How is Miami?
Omk. I'm shitggaved om loincoln
Just woke up naked in my storage cubby and some one rearragned my whole room?
no jk, not my room
There's a woman at Starbucks that keeps pushing her stroller into me.
Punch her baby.
this morning i woke up under the kitchen table. i went to my room and there was an inflatable whale in my bed with a banana duct taped to where its penis should be. there were trails of cheez-its around my apartment and i found $67 in the crotch of my underwear. im guessing i had a very happy birthday.
90 In a 65. Talked my way out of it with the i have to poop story. i am the ticket jesus
there are two kinds of girls in this world: my mom, and sluts.
you yelled "who's job is it to keep me from breaking shit" and then immediately ripped off the molding as you fell down the stairs.
I don't want to have to force feed him my vagina!!
She just threw the soap bottle at me from the ladie's room and keeps asking me when we left the bar and got on the boat.
bad sex. bad bad bad. it was like trying to pick up an overcooked noodle with an empty pringles can. why do these guys always seem to find me?
Look, I'm just saying... paying ur respects to the neighbors who had a death in the family with food u steal from the neighbors having the cookout may result in a negative karma situation.
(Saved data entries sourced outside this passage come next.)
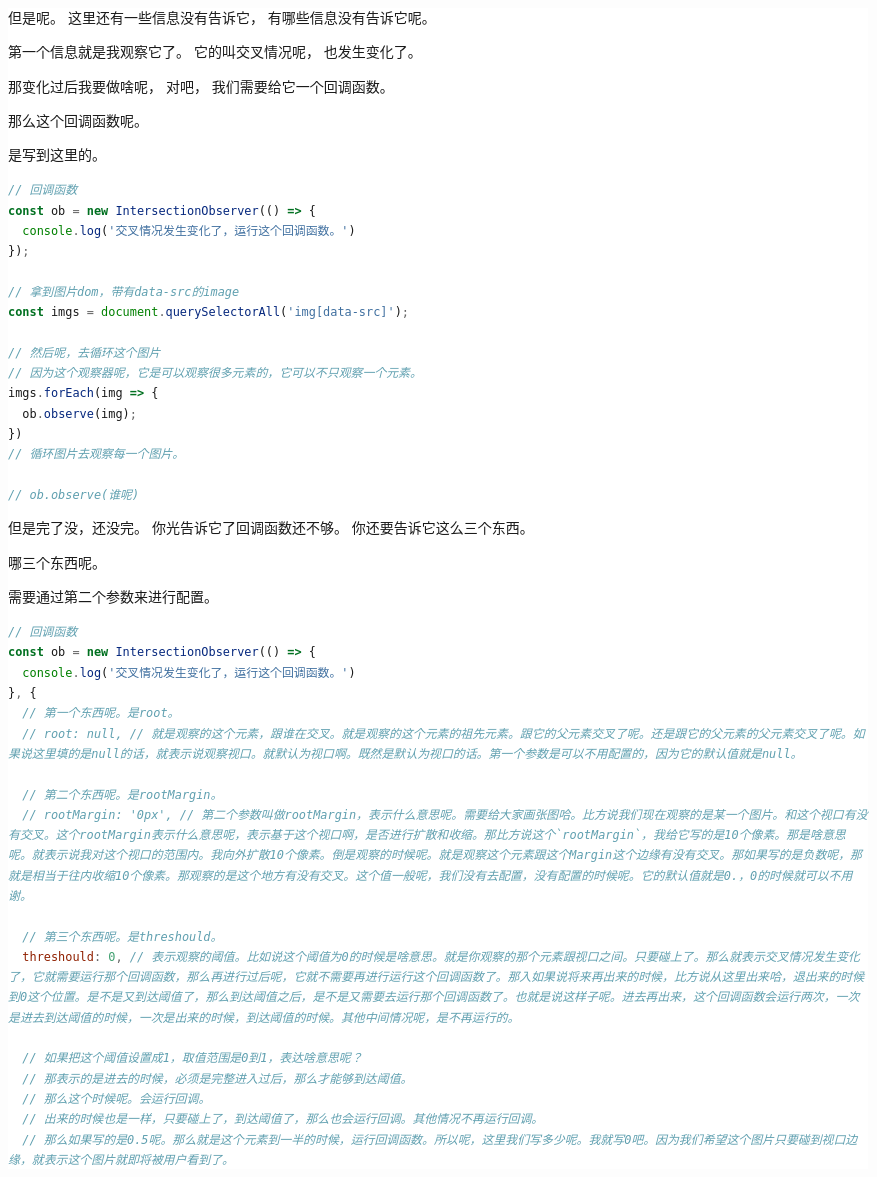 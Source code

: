 
但是呢。
这里还有一些信息没有告诉它，
有哪些信息没有告诉它呢。

第一个信息就是我观察它了。
它的叫交叉情况呢，
也发生变化了。

那变化过后我要做啥呢，
对吧，
我们需要给它一个回调函数。

那么这个回调函数呢。

是写到这里的。

```js
// 回调函数
const ob = new IntersectionObserver(() => {
  console.log('交叉情况发生变化了，运行这个回调函数。')
});

// 拿到图片dom，带有data-src的image
const imgs = document.querySelectorAll('img[data-src]');

// 然后呢，去循环这个图片
// 因为这个观察器呢，它是可以观察很多元素的，它可以不只观察一个元素。
imgs.forEach(img => {
  ob.observe(img);
})
// 循环图片去观察每一个图片。

// ob.observe(谁呢)
```

但是完了没，还没完。
你光告诉它了回调函数还不够。
你还要告诉它这么三个东西。

哪三个东西呢。

需要通过第二个参数来进行配置。

```js
// 回调函数
const ob = new IntersectionObserver(() => {
  console.log('交叉情况发生变化了，运行这个回调函数。')
}, {
  // 第一个东西呢。是root。
  // root: null, // 就是观察的这个元素，跟谁在交叉。就是观察的这个元素的祖先元素。跟它的父元素交叉了呢。还是跟它的父元素的父元素交叉了呢。如果说这里填的是null的话，就表示说观察视口。就默认为视口啊。既然是默认为视口的话。第一个参数是可以不用配置的，因为它的默认值就是null。

  // 第二个东西呢。是rootMargin。
  // rootMargin: '0px', // 第二个参数叫做rootMargin，表示什么意思呢。需要给大家画张图哈。比方说我们现在观察的是某一个图片。和这个视口有没有交叉。这个rootMargin表示什么意思呢，表示基于这个视口啊，是否进行扩散和收缩。那比方说这个`rootMargin`，我给它写的是10个像素。那是啥意思呢。就表示说我对这个视口的范围内。我向外扩散10个像素。倒是观察的时候呢。就是观察这个元素跟这个Margin这个边缘有没有交叉。那如果写的是负数呢，那就是相当于往内收缩10个像素。那观察的是这个地方有没有交叉。这个值一般呢，我们没有去配置，没有配置的时候呢。它的默认值就是0.，0的时候就可以不用谢。

  // 第三个东西呢。是threshould。
  threshould: 0, // 表示观察的阈值。比如说这个阈值为0的时候是啥意思。就是你观察的那个元素跟视口之间。只要碰上了。那么就表示交叉情况发生变化了，它就需要运行那个回调函数，那么再进行过后呢，它就不需要再进行运行这个回调函数了。那入如果说将来再出来的时候，比方说从这里出来哈，退出来的时候到0这个位置。是不是又到达阈值了，那么到达阈值之后，是不是又需要去运行那个回调函数了。也就是说这样子呢。进去再出来，这个回调函数会运行两次，一次是进去到达阈值的时候，一次是出来的时候，到达阈值的时候。其他中间情况呢，是不再运行的。

  // 如果把这个阈值设置成1，取值范围是0到1，表达啥意思呢？
  // 那表示的是进去的时候，必须是完整进入过后，那么才能够到达阈值。
  // 那么这个时候呢。会运行回调。
  // 出来的时候也是一样，只要碰上了，到达阈值了，那么也会运行回调。其他情况不再运行回调。
  // 那么如果写的是0.5呢。那么就是这个元素到一半的时候，运行回调函数。所以呢，这里我们写多少呢。我就写0吧。因为我们希望这个图片只要碰到视口边缘，就表示这个图片就即将被用户看到了。
```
So...guess who had sex tied to the ladder of a caboose under the stars in Joshua Tree? This bitch
apparently while i was high i thought that putting a dinosaur temporary tattoo on my inner thigh would keep me from taking my pants off and having sex with him...
...it didn't...
If he flies out here I will sleep with him. I have morals, but not when it comes to southern accents
WHY THE FUCK DOES RICKY'S BROTHER GET AN ENTIRE POT OF PASTA FOR BEING SHIRTLESS AND ALL I GET IS ARRESTED?!